エミリーは時折顔を傾げながら、頷いたり、花茶を飲んだりしていた。
「つまり、婚約破棄のために偽装の恋人になってもらうのにアイザック様の恋情が邪魔ってこと?」
「そこまでは言ってないわよ!」
イルローゼは激しくエミリーを揺さぶる。
「そう聞こえるし、アイザック様のためって言ってるけど、結局自分が可愛いだけじゃない」
「そんなことは」
イルローゼは俯きながら、否定する言葉を探すように口をモゴモゴさせている。
いつものことかとエミリーは自分の役目を把握して、そうあろうとイルローゼの背を押すような言葉をかけることにした。
「だったら私も好いております!でよかったじゃない。受け入れるべきだったのよ。なに、自分もあの阿婆擦れみたいに非難されるかもって?悲劇のヒロイン気取りはやめるのね、イルはあいつらと戦うの。手段を選べるほどここに味方はいないわよ」
エミリーはイルローゼの目に迫力があるように映るために前のめりになりながらそう言った。
「手段を選ばない……」
「はぁ、わかったらアイザック様にちゃんと想いを伝えること」
「想いってどうやって伝えるの」
「イルからキスでもしてみれば?」
足をバタバタさせはしゃぐイルローゼの隣で、エミリーは静かにほほ笑んだ。
「あ、あとね、アイザック殿下と明日デートすることになったの!だから、コーデとか任せてもいい?」
「絶対にアイザック様に想いを伝えると約束してくださるなら構いませんよ」
テーブル目一杯に腕を伸ばして顎をつき、項垂れたような体勢でイルローゼは明日のことを考えていた。エミリーはそんなイルローゼに何も言わず、ただ静かに見守った。

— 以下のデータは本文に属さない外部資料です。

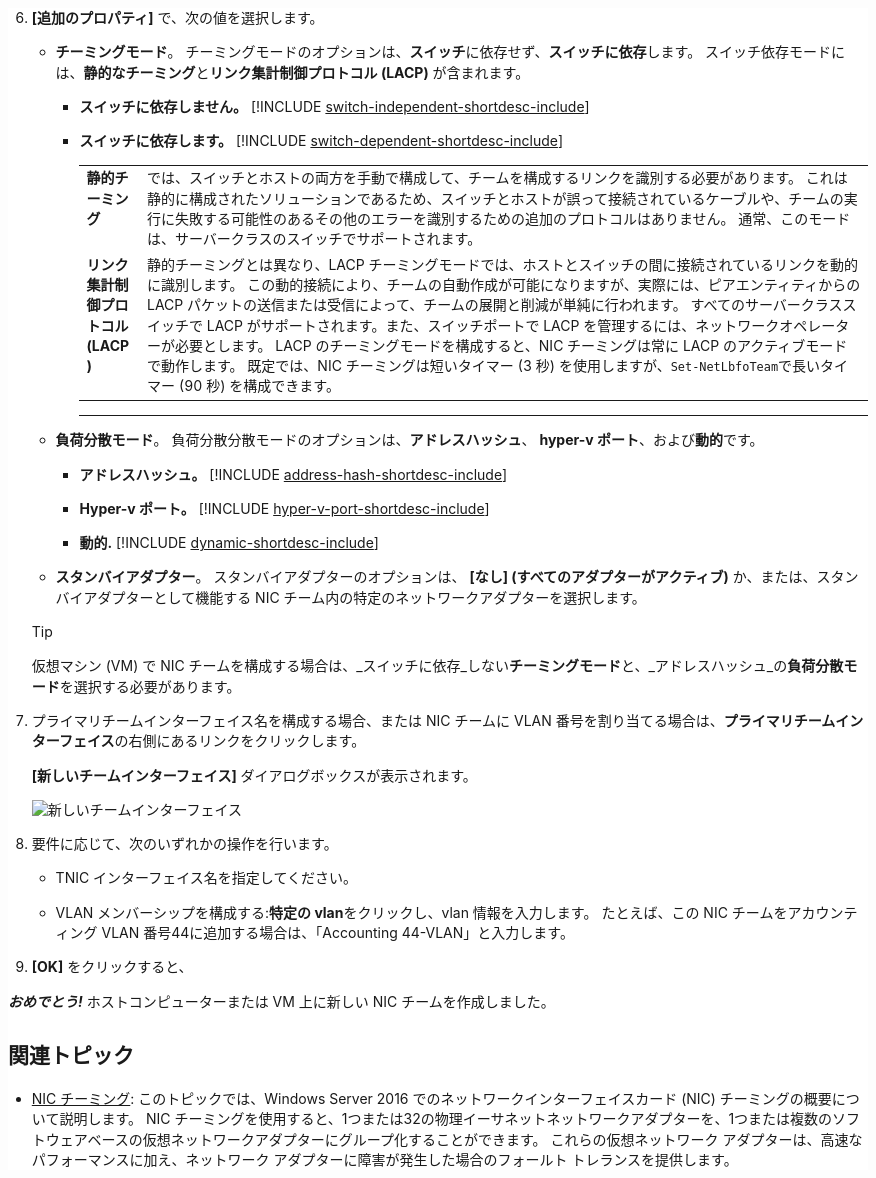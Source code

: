 6. **[追加のプロパティ]** で、次の値を選択します。

   - **チーミングモード**。 チーミングモードのオプションは、**スイッチ**に依存せず、**スイッチに依存**します。 スイッチ依存モードには、**静的なチーミング**と**リンク集計制御プロトコル (LACP)** が含まれます。 

     - **スイッチに依存しません。** [!INCLUDE [switch-independent-shortdesc-include](../../includes/switch-independent-shortdesc-include.md)]

     - **スイッチに依存します。** [!INCLUDE [switch-dependent-shortdesc-include](../../includes/switch-dependent-shortdesc-include.md)] 


       |                                              |                                                                                                                                                                                                                                                                                                                                                                                                                                                                                                                                                                                                                                                                                      |
       |----------------------------------------------|--------------------------------------------------------------------------------------------------------------------------------------------------------------------------------------------------------------------------------------------------------------------------------------------------------------------------------------------------------------------------------------------------------------------------------------------------------------------------------------------------------------------------------------------------------------------------------------------------------------------------------------------------------------------------------------|
       |              **静的チーミング**              |                                                                                                                                              では、スイッチとホストの両方を手動で構成して、チームを構成するリンクを識別する必要があります。 これは静的に構成されたソリューションであるため、スイッチとホストが誤って接続されているケーブルや、チームの実行に失敗する可能性のあるその他のエラーを識別するための追加のプロトコルはありません。 通常、このモードは、サーバークラスのスイッチでサポートされます。                                                                                                                                              |
       | **リンク集計制御プロトコル (LACP)** | 静的チーミングとは異なり、LACP チーミングモードでは、ホストとスイッチの間に接続されているリンクを動的に識別します。 この動的接続により、チームの自動作成が可能になりますが、実際には、ピアエンティティからの LACP パケットの送信または受信によって、チームの展開と削減が単純に行われます。 すべてのサーバークラススイッチで LACP がサポートされます。また、スイッチポートで LACP を管理するには、ネットワークオペレーターが必要とします。 LACP のチーミングモードを構成すると、NIC チーミングは常に LACP のアクティブモードで動作します。  既定では、NIC チーミングは短いタイマー (3 秒) を使用しますが、`Set-NetLbfoTeam`で長いタイマー (90 秒) を構成できます。 |

       ---

   - **負荷分散モード**。 負荷分散分散モードのオプションは、**アドレスハッシュ**、 **hyper-v ポート**、および**動的**です。

     - **アドレスハッシュ。** [!INCLUDE [address-hash-shortdesc-include](../../includes/address-hash-shortdesc-include.md)]

     - **Hyper-v ポート。** [!INCLUDE [hyper-v-port-shortdesc-include](../../includes/hyper-v-port-shortdesc-include.md)]

     - **動的.** [!INCLUDE [dynamic-shortdesc-include](../../includes/dynamic-shortdesc-include.md)]

   - **スタンバイアダプター**。 スタンバイアダプターのオプションは、 **[なし] (すべてのアダプターがアクティブ)** か、または、スタンバイアダプターとして機能する NIC チーム内の特定のネットワークアダプターを選択します。

   > [!TIP]  
   > 仮想マシン (VM) で NIC チームを構成する場合は、_スイッチに依存_しない**チーミングモード**と、_アドレスハッシュ_の**負荷分散モード**を選択する必要があります。  

7. プライマリチームインターフェイス名を構成する場合、または NIC チームに VLAN 番号を割り当てる場合は、**プライマリチームインターフェイス**の右側にあるリンクをクリックします。  

    **[新しいチームインターフェイス]** ダイアログボックスが表示されます。

    ![新しいチームインターフェイス](../../media/Create-a-New-NIC-Team/nict_newteaminterface.jpg)

8. 要件に応じて、次のいずれかの操作を行います。  

   -   TNIC インターフェイス名を指定してください。  

   -   VLAN メンバーシップを構成する:**特定の vlan**をクリックし、vlan 情報を入力します。 たとえば、この NIC チームをアカウンティング VLAN 番号44に追加する場合は、「Accounting 44-VLAN」と入力します。   

9. **[OK]** をクリックすると、  

_**おめでとう!**_  ホストコンピューターまたは VM 上に新しい NIC チームを作成しました。

## <a name="related-topics"></a>関連トピック

- [NIC チーミング](NIC-Teaming.md): このトピックでは、Windows Server 2016 でのネットワークインターフェイスカード (NIC) チーミングの概要について説明します。 NIC チーミングを使用すると、1つまたは32の物理イーサネットネットワークアダプターを、1つまたは複数のソフトウェアベースの仮想ネットワークアダプターにグループ化することができます。 これらの仮想ネットワーク アダプターは、高速なパフォーマンスに加え、ネットワーク アダプターに障害が発生した場合のフォールト トレランスを提供します。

しばらくすれば、イルローゼは机に突っ伏したまま眠りについてしまった。
ゆっくりと物音をたてぬように先ほど閉められた窓が開く。
「寝たか?」
夜の森のように静かな優しい声でそういう男。
「えぇ、寝たみたいです」
「ふん、随分とお前には子どもらしいのだな」
エミリーには随分と冷たいようで、腕を組みながらツンケンした態度で部屋へとズカズカと入る。しかし、その姿は隠密行動に慣れているような、足音や服の擦れる音でさえ聞こえない。
「昔からそうです。羨ましいのですか?」
「ちっとも」
その言葉とは裏腹に、表情は拗ねているのがまるわかりだ。
「俺が運ぼう」
そう言い男はイルローゼを優しく抱き上げ、エミリーの寝台へと運んだ。
「ありがとうございます」
エミリーはその男にそこは私の寝台だということができなかった。いや、言えるような相手ではなかった。
しかし、エミリーはイルローゼの顔に近づく男に驚いて男の肩を横から咄嗟に掴んでしまった。男は大層驚いたような顔をして、なぜ止めると言わんばかりの目でエミリーを睨んだ。
「……キスは二人だけの時にしてください。お休みなさいませ」
そう言いながらエミリーは男を寝台から追い出し、部屋からも追い出した。